Exercise description —
Using the data below, copy every line that contains the word "uploads".
── Records
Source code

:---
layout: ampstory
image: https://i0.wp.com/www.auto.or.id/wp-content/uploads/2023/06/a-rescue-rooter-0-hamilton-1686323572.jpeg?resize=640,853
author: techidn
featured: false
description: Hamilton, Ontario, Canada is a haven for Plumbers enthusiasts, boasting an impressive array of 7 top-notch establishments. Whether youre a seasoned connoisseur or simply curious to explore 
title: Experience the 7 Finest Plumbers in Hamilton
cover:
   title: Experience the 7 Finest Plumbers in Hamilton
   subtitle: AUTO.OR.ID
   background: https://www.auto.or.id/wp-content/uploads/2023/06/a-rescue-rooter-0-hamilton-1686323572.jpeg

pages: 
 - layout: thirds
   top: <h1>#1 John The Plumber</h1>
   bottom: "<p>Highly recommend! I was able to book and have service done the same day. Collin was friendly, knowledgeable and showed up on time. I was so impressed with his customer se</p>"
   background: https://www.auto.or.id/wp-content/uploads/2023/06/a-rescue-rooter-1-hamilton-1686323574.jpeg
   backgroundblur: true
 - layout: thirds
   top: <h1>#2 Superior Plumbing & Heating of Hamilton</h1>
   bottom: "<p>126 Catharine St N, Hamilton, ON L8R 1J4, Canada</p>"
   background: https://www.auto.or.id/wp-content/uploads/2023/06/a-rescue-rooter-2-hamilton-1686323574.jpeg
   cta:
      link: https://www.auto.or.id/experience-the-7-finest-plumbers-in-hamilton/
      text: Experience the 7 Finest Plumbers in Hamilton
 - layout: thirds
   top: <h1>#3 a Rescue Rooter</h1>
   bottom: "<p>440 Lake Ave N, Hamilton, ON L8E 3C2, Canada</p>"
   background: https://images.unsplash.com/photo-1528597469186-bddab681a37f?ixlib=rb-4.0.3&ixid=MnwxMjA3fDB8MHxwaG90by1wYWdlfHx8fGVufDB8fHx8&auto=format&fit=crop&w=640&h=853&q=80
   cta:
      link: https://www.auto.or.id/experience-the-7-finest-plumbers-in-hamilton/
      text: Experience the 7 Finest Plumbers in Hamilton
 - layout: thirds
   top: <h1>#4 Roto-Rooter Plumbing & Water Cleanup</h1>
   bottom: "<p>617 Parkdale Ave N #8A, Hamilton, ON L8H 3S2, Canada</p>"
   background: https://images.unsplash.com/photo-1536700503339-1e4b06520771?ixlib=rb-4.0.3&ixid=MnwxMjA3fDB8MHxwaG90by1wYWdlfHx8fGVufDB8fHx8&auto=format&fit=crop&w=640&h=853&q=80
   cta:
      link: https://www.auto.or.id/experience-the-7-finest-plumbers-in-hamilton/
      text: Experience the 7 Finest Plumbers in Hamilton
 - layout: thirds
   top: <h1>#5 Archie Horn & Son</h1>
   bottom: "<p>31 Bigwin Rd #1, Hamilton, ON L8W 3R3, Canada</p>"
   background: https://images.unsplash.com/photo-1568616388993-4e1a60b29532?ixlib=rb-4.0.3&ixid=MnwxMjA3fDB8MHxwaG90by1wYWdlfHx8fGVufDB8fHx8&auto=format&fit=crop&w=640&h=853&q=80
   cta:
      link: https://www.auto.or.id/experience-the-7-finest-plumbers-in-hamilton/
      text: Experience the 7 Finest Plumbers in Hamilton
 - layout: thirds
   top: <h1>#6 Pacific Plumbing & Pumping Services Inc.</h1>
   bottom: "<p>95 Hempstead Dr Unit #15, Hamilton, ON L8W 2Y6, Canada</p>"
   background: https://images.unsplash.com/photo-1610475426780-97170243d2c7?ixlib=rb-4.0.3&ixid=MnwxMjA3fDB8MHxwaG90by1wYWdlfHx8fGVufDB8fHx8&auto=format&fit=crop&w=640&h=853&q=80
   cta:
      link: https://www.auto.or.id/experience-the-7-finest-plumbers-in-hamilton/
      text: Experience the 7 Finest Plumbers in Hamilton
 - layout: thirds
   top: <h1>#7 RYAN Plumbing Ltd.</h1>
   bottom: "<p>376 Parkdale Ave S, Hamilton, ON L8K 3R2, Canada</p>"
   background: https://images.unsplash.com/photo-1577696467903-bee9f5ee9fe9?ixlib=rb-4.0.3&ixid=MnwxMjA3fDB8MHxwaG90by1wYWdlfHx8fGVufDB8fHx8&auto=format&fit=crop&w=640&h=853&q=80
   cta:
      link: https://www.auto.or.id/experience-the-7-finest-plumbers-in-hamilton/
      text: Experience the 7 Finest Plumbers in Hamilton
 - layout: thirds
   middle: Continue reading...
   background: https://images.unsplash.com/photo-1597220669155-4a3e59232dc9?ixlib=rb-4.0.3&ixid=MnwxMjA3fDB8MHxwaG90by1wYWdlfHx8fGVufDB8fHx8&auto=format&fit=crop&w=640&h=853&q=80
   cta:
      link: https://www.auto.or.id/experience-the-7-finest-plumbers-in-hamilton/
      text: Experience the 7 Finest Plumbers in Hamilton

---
────
Written response —
image: https://i0.wp.com/www.auto.or.id/wp-content/uploads/2023/06/a-rescue-rooter-0-hamilton-1686323572.jpeg?resize=640,853
   background: https://www.auto.or.id/wp-content/uploads/2023/06/a-rescue-rooter-0-hamilton-1686323572.jpeg
   background: https://www.auto.or.id/wp-content/uploads/2023/06/a-rescue-rooter-1-hamilton-1686323574.jpeg
   background: https://www.auto.or.id/wp-content/uploads/2023/06/a-rescue-rooter-2-hamilton-1686323574.jpeg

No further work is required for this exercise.